# Exercise requirements:
In the data below, locate each line with the word "length" and list it.
■ ■ ■ ■ ■
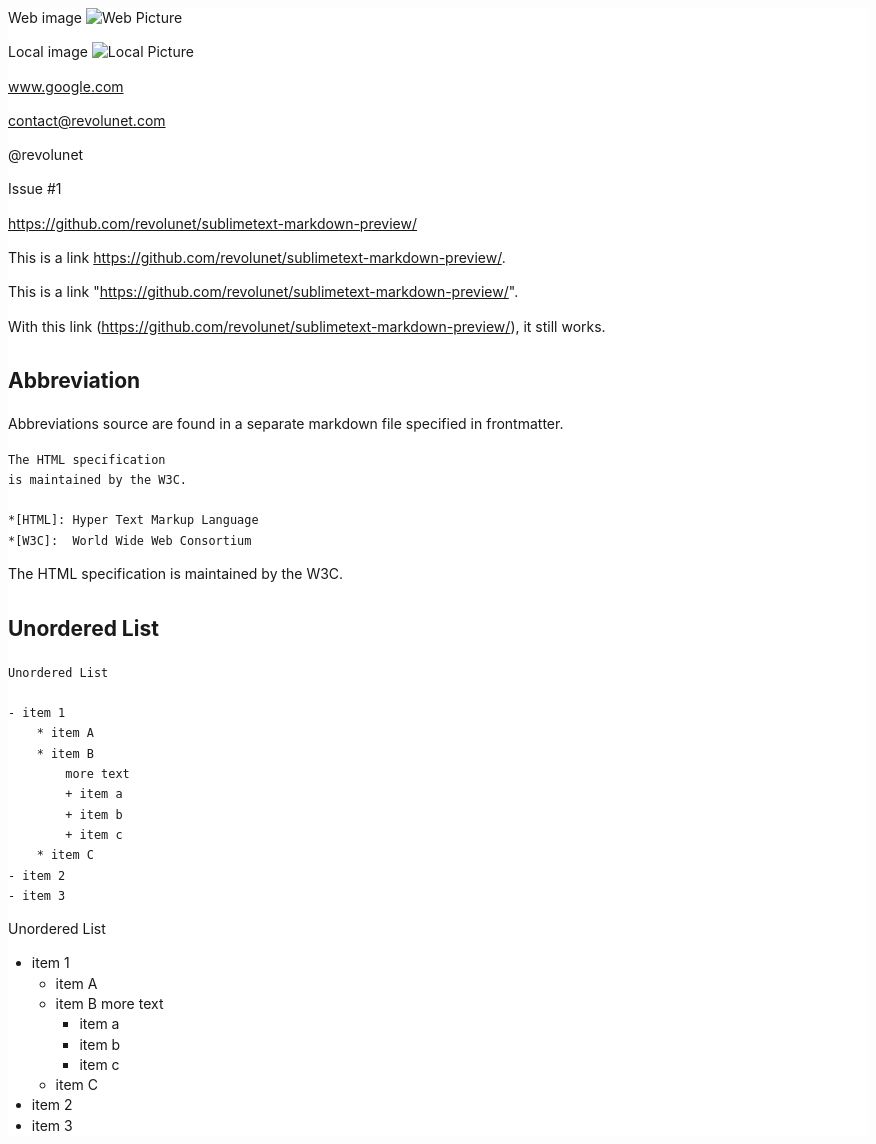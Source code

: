 Web image
![Web Picture](http://www.revolunet.com/static/parisjs8/img/logo-revolunet-carre.jpg "Web Picture")

Local image
![Local Picture](/apple-touch-icon.png "Local Picture")

www.google.com

contact@revolunet.com

@revolunet

Issue #1

https://github.com/revolunet/sublimetext-markdown-preview/

This is a link https://github.com/revolunet/sublimetext-markdown-preview/.

This is a link "https://github.com/revolunet/sublimetext-markdown-preview/".

With this link (https://github.com/revolunet/sublimetext-markdown-preview/), it still works.

## Abbreviation

Abbreviations source are found in a separate markdown file specified in frontmatter.
```
The HTML specification 
is maintained by the W3C.

*[HTML]: Hyper Text Markup Language
*[W3C]:  World Wide Web Consortium
```

The HTML specification 
is maintained by the W3C.

## Unordered List

```
Unordered List

- item 1
    * item A
    * item B
        more text
        + item a
        + item b
        + item c
    * item C
- item 2
- item 3
```

Unordered List

- item 1
    * item A
    * item B
        more text
        + item a
        + item b
        + item c
    * item C
- item 2
- item 3


[^1]: This is a footnote
[^label]: A footnote on "label"
[^pa]: [Markdown Cheatsheet](https://github.com/adam-p/markdown-here/wiki/Markdown-Cheatsheet)
[^!DEF]: The footnote for definition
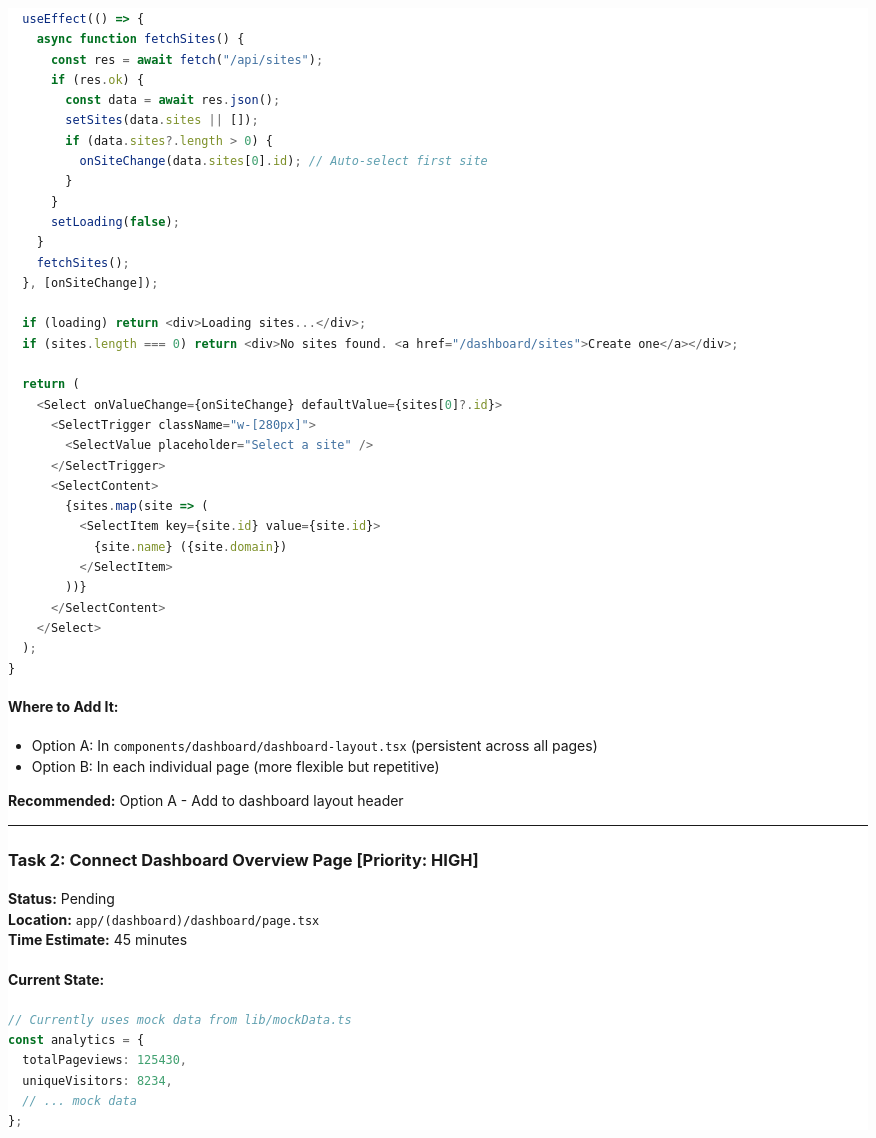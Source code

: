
 ```typescript
  useEffect(() => {
    async function fetchSites() {
      const res = await fetch("/api/sites");
      if (res.ok) {
        const data = await res.json();
        setSites(data.sites || []);
        if (data.sites?.length > 0) {
          onSiteChange(data.sites[0].id); // Auto-select first site
        }
      }
      setLoading(false);
    }
    fetchSites();
  }, [onSiteChange]);

  if (loading) return <div>Loading sites...</div>;
  if (sites.length === 0) return <div>No sites found. <a href="/dashboard/sites">Create one</a></div>;

  return (
    <Select onValueChange={onSiteChange} defaultValue={sites[0]?.id}>
      <SelectTrigger className="w-[280px]">
        <SelectValue placeholder="Select a site" />
      </SelectTrigger>
      <SelectContent>
        {sites.map(site => (
          <SelectItem key={site.id} value={site.id}>
            {site.name} ({site.domain})
          </SelectItem>
        ))}
      </SelectContent>
    </Select>
  );
}
```

#### Where to Add It:
- Option A: In `components/dashboard/dashboard-layout.tsx` (persistent across all pages)
- Option B: In each individual page (more flexible but repetitive)

**Recommended:** Option A - Add to dashboard layout header

---

### **Task 2: Connect Dashboard Overview Page** [Priority: HIGH]
**Status:** Pending  
**Location:** `app/(dashboard)/dashboard/page.tsx`  
**Time Estimate:** 45 minutes

#### Current State:
```typescript
// Currently uses mock data from lib/mockData.ts
const analytics = {
  totalPageviews: 125430,
  uniqueVisitors: 8234,
  // ... mock data
};
```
■ ■ ■ ■ ■
# Exercise output:
        if (data.sites?.length > 0) {
  if (sites.length === 0) return <div>No sites found. <a href="/dashboard/sites">Create one</a></div>;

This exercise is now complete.